Accade infatti che dopo aver pensato a un progetto e averlo disegnato, arriva il giorno dell’allestimento e già subito devi cambiare qualche posizione, le fixture non sono tutte quelle che hai previsto sulla carta – per svariati ma ben noti motivi – i fondali sono troppi vicini alle luci, eccetera, eccetera, eccetera. Insomma, il catalogo è ampio!
E poi, una volta finito l’allestimento, trascorri tutta la notte tra le stelle e le memorie da fare, e… no, il buio che ti serve, quello non c’è mai, perché la piazza deve essere illuminata a giorno per tutta la durata della manifestazione, per motivi di ordine pubblico e sicurezza.

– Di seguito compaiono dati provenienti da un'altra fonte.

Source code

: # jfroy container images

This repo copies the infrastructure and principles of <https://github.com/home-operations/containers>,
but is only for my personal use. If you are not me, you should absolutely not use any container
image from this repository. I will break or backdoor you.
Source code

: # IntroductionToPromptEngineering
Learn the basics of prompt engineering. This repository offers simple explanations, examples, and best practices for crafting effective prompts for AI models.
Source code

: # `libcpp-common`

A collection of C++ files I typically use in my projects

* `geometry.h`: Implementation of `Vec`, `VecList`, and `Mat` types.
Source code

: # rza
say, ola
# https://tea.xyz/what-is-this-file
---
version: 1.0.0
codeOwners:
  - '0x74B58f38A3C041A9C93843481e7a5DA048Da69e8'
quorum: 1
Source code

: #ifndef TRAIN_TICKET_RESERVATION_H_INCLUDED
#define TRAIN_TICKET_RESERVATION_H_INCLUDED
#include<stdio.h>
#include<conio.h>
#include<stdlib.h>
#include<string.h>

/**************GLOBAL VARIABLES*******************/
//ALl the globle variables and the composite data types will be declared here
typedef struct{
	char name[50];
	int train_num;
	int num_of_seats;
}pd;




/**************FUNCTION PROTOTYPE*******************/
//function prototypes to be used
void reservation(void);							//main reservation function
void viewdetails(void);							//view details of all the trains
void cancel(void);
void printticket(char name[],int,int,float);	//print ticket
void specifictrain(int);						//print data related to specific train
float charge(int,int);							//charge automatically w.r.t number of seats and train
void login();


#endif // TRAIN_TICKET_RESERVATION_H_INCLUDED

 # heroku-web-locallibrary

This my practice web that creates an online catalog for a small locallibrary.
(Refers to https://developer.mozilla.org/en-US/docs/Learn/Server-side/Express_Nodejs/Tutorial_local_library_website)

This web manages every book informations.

È da lì che comincia la sfida: fare il lavoro migliore in condizioni tutt’altro che ideali. Inizi a concentrare le idee sui gruppi che si esibiranno sul tuo stage, pensi alla musica che suoneranno, alla disposizione. E subito ti vengono in mente le memorie di posizione: per i gruppi noti precise sugli strumenti e sul loro stage plot, per i gruppi meno noti posizioni un po’ più larghe. Poi passi alle memorie colore e memorie effetti. La piazza illuminata a giorno, il disegno modificato e il palco vuoto certo non aiutano, ma quando hai l’immaginazione accesa le memorie escono fuori quasi da sole.
Arriva il primo giorno di festival, si accendono le luci e i suoni, e tutt’a un tratto “apri gli occhi” su quello che hai fatto: lo spettacolo è bellissimo, le luci stanno facendo un grande lavoro insieme alla musica, e tu diventi euforico di soddisfazione!
Certo bisogna aggiustare un po’ il tiro delle posizioni, e ad ogni minuto che passa, guardando i gruppi sul palco e ascoltando la musica, accade sempre che ti vengono in mente nuovi effetti e nuove cue da creare. Ma a quel punto ti rendi anche conto che sei andato oltre gli ostacoli e le paranoie della pubblica illuminazione parassita, o magari della copertura del palco che se non fosse stata bianca… e stai viaggiando veloce, più forte che mai, più esperto di prima, e magari un grazie lo devi non solo a te stesso ma anche alla grande squadra che hai avuto la fortuna di avere accanto.
Concludendo, le condizioni ideali per un Lighting Designer non esistono, per fortuna. E poi se anche esistessero, dove starebbe il divertimento?